Date: 16 April 2016, Sat
Time: 2pm – 4pm
Venue: Lower Gallery, Objectifs
Admission: Free event, but pre-registration via Peatix is required: http://organisingknowledge.peatix.com


Facilitated by Artist-Curator Jay Koh, this discussion will introduce open processes to explore the knowledge structures that organise experiences of working in public with individuals and groups. Can we develop a progressive praxis that can be open and reciprocal to the integrity, autonomy and social connection between individuals? Can an aesthetics be developed that incorporate prerequisite processes that are responsive to and acknowledge the same?

The discussion will cover dynamic understanding, closed and open systems, issues of regressive and reductive attitudes and cognitive bias; and how they impact the process of knowledge construction. It will draw from and engage with the various experiences of working in the Brack and Unseen projects and questions that arose from discussions carried out during Unseen events.


About Jay Koh

Jay Koh, born in Singapore with German citizenship, identifies himself as a Southeast Asian artist and curator with a multifaceted practice that seeks responsive, dialogical and critical engagement with others. He believes that current dominant knowledge systems need to incorporate practice (knowledge acquired through everyday experience and social actions) and be centred more on relational and reciprocal exchanges between subjects in the process of developing meanings and actions. Koh’s art-led practice is based on critical processes of dialogical participation in durational intersubjective engagements, where he works within a network of relationships and shared ownership. He is interested to promote processes that examine difference, reveal tension, acknowledge need of answerability and mediate negotiated outcomes.

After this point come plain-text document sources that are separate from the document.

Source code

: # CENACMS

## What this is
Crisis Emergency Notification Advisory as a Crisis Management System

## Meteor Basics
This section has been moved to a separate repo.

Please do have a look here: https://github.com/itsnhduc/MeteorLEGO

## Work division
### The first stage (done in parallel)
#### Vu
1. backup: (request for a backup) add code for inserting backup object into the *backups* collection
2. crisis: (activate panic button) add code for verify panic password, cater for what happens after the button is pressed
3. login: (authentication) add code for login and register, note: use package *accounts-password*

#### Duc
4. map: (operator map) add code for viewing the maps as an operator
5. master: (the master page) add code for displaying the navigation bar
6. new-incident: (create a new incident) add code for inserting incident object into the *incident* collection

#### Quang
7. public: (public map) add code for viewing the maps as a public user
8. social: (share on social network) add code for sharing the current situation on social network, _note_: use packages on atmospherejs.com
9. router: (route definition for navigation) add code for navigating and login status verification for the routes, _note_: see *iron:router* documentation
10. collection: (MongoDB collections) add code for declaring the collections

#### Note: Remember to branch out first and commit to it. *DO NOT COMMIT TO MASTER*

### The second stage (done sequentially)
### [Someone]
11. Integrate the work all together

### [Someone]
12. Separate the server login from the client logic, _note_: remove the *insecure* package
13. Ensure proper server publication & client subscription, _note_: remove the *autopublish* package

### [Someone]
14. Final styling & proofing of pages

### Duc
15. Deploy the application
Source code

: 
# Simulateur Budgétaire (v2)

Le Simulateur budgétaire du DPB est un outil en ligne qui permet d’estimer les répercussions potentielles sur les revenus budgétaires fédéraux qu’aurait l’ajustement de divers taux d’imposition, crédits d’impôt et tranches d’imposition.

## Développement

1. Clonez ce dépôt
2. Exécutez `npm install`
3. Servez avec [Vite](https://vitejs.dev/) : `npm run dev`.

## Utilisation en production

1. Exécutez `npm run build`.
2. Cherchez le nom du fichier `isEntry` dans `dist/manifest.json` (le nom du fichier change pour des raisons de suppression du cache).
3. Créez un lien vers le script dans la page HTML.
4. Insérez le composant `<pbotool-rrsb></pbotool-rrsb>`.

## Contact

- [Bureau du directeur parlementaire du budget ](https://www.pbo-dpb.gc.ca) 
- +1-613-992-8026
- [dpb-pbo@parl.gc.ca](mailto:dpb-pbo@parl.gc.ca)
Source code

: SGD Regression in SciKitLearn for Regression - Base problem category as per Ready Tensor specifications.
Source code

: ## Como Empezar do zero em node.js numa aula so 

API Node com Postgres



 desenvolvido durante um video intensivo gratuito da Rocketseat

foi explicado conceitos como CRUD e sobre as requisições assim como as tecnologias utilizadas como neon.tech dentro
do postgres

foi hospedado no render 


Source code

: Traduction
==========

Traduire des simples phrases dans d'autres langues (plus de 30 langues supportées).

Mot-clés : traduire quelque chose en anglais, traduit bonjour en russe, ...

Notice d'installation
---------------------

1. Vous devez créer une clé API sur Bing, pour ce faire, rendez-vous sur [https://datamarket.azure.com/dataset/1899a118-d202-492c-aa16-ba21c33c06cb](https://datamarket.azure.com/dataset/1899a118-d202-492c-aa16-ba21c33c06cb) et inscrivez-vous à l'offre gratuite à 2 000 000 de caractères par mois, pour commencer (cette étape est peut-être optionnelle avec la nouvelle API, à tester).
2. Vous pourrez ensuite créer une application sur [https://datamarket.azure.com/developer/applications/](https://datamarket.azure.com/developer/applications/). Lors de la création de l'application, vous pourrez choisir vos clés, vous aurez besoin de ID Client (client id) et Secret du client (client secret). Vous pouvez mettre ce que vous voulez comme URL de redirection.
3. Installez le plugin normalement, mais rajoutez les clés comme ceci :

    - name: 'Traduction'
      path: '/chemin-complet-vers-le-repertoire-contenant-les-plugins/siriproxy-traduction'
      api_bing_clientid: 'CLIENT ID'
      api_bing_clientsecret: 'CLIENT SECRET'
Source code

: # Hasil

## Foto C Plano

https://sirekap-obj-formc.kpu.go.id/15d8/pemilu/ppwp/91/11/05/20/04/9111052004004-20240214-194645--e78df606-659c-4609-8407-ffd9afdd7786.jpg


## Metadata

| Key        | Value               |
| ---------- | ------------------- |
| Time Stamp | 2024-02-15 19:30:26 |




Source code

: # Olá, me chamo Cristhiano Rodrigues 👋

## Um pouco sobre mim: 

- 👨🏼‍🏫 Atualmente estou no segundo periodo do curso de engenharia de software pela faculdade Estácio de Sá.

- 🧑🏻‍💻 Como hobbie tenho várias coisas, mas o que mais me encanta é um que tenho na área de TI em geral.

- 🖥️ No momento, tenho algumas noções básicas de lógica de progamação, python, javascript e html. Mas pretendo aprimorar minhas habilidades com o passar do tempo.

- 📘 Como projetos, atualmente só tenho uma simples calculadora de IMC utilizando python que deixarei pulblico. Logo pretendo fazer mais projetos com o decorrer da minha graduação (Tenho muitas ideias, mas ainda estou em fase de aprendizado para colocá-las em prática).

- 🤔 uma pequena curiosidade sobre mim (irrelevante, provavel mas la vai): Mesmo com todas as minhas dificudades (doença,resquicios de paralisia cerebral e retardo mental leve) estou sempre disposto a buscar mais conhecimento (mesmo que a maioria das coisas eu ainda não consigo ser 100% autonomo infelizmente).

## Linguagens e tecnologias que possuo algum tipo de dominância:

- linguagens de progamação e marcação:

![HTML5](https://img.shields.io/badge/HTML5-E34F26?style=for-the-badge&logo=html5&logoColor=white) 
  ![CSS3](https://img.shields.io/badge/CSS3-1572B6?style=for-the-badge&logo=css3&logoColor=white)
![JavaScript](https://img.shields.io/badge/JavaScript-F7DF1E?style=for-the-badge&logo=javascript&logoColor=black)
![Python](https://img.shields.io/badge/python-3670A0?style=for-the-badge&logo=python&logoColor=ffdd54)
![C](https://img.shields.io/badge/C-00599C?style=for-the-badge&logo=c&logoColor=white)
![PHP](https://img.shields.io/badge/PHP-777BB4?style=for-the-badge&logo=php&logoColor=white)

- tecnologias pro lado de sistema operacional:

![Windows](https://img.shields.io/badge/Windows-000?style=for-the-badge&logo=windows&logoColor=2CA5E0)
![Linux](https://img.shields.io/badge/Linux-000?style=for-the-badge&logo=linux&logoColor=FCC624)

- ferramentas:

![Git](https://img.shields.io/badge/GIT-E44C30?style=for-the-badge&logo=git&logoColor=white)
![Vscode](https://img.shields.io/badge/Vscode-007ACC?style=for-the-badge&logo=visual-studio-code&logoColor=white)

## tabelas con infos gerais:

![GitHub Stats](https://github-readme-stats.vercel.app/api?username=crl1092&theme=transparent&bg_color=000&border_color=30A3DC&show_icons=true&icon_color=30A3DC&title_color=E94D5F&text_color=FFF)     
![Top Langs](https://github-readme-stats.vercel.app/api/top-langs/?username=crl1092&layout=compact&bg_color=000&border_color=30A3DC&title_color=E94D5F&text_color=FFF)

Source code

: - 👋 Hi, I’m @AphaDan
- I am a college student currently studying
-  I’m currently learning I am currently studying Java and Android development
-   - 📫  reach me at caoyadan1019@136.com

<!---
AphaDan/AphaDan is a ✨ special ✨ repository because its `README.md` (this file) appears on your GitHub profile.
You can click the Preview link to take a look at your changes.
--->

Koh is the founding director of iFIMA (international Forum for InterMedia Art) and has been involved in residencies across Europe and Asia, with IASPIS in Sweden, HIAP in Helsinki, and in Cologne (arting), Dublin (Red Stables), Shanghai (Bizart), Singapore (TAV) and Yangon (NICA). In the last few years he has been working mostly in Ireland, taking on additional roles as an evaluator, mediator and mentor in public participatory art, education and resource development activities.